§ **The task**:
Here are the records. Write out exactly the lines between the one holding "Unlike traditional static" and the one holding "with motion information.", inclusive.

§ **Supplied material**:
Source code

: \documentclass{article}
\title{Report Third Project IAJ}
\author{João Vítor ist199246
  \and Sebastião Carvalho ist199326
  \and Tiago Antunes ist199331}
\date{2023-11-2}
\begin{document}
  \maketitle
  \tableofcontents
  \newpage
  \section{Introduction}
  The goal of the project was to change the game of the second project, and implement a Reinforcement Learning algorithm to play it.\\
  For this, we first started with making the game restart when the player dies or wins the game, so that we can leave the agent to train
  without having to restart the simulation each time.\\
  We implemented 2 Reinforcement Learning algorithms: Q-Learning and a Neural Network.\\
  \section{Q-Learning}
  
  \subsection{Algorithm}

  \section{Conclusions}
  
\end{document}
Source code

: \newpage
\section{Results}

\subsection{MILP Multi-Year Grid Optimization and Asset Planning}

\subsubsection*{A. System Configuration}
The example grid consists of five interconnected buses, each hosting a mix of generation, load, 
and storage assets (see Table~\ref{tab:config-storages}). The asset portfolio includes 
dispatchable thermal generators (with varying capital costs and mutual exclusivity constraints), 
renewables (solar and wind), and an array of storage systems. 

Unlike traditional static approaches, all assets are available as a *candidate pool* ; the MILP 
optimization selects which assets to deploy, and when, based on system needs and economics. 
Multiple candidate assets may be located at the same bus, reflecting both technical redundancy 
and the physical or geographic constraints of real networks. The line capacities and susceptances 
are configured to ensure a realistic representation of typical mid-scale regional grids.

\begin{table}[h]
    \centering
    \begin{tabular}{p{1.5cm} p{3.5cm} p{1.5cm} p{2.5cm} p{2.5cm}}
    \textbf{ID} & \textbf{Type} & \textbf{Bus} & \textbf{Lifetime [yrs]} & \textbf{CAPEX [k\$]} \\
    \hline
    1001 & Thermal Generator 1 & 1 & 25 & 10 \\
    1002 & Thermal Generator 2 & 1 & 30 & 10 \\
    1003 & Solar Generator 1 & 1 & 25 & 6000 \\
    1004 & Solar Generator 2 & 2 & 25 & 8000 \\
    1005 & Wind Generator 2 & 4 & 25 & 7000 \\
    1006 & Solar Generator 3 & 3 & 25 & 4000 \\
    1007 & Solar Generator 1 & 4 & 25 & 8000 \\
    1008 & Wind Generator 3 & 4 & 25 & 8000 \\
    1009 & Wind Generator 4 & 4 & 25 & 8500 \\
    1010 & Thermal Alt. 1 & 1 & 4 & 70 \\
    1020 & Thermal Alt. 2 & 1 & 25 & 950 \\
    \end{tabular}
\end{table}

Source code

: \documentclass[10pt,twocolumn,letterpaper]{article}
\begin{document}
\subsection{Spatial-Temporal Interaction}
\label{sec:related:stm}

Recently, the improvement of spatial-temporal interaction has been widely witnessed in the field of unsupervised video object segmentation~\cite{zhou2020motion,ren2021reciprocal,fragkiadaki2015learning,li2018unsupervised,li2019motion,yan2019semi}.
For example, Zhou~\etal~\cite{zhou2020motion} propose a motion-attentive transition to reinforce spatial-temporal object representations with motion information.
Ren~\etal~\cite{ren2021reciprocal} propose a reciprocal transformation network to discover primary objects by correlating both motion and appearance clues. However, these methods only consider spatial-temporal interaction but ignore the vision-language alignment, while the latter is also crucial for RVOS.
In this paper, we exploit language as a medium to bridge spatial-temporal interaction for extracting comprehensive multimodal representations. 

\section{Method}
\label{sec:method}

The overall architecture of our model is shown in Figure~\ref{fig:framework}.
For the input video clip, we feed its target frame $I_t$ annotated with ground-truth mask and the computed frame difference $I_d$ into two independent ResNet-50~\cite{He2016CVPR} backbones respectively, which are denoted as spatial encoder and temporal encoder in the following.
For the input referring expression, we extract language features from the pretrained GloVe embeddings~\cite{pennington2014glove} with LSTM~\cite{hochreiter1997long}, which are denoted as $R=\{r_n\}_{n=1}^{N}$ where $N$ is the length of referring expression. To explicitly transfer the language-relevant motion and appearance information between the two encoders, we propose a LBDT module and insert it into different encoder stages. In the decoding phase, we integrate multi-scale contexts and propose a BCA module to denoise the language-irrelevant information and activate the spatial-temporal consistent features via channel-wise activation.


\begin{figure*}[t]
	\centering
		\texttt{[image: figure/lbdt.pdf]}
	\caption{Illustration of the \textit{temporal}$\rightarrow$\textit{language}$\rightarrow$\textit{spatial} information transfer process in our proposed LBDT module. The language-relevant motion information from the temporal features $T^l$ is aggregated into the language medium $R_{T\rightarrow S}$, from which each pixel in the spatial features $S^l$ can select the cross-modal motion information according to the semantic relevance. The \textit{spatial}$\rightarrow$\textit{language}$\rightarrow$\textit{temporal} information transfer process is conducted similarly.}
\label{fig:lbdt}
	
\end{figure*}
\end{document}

§ **Task answer**:
Unlike traditional static approaches, all assets are available as a *candidate pool* ; the MILP 
optimization selects which assets to deploy, and when, based on system needs and economics. 
Multiple candidate assets may be located at the same bus, reflecting both technical redundancy 
and the physical or geographic constraints of real networks. The line capacities and susceptances 
are configured to ensure a realistic representation of typical mid-scale regional grids.

\begin{table}[h]
    \centering
    \begin{tabular}{p{1.5cm} p{3.5cm} p{1.5cm} p{2.5cm} p{2.5cm}}
    \textbf{ID} & \textbf{Type} & \textbf{Bus} & \textbf{Lifetime [yrs]} & \textbf{CAPEX [k\$]} \\
    \hline
    1001 & Thermal Generator 1 & 1 & 25 & 10 \\
    1002 & Thermal Generator 2 & 1 & 30 & 10 \\
    1003 & Solar Generator 1 & 1 & 25 & 6000 \\
    1004 & Solar Generator 2 & 2 & 25 & 8000 \\
    1005 & Wind Generator 2 & 4 & 25 & 7000 \\
    1006 & Solar Generator 3 & 3 & 25 & 4000 \\
    1007 & Solar Generator 1 & 4 & 25 & 8000 \\
    1008 & Wind Generator 3 & 4 & 25 & 8000 \\
    1009 & Wind Generator 4 & 4 & 25 & 8500 \\
    1010 & Thermal Alt. 1 & 1 & 4 & 70 \\
    1020 & Thermal Alt. 2 & 1 & 25 & 950 \\
    \end{tabular}
\end{table}

Source code

: \documentclass[10pt,twocolumn,letterpaper]{article}
\begin{document}
\subsection{Spatial-Temporal Interaction}
\label{sec:related:stm}

Recently, the improvement of spatial-temporal interaction has been widely witnessed in the field of unsupervised video object segmentation~\cite{zhou2020motion,ren2021reciprocal,fragkiadaki2015learning,li2018unsupervised,li2019motion,yan2019semi}.
For example, Zhou~\etal~\cite{zhou2020motion} propose a motion-attentive transition to reinforce spatial-temporal object representations with motion information.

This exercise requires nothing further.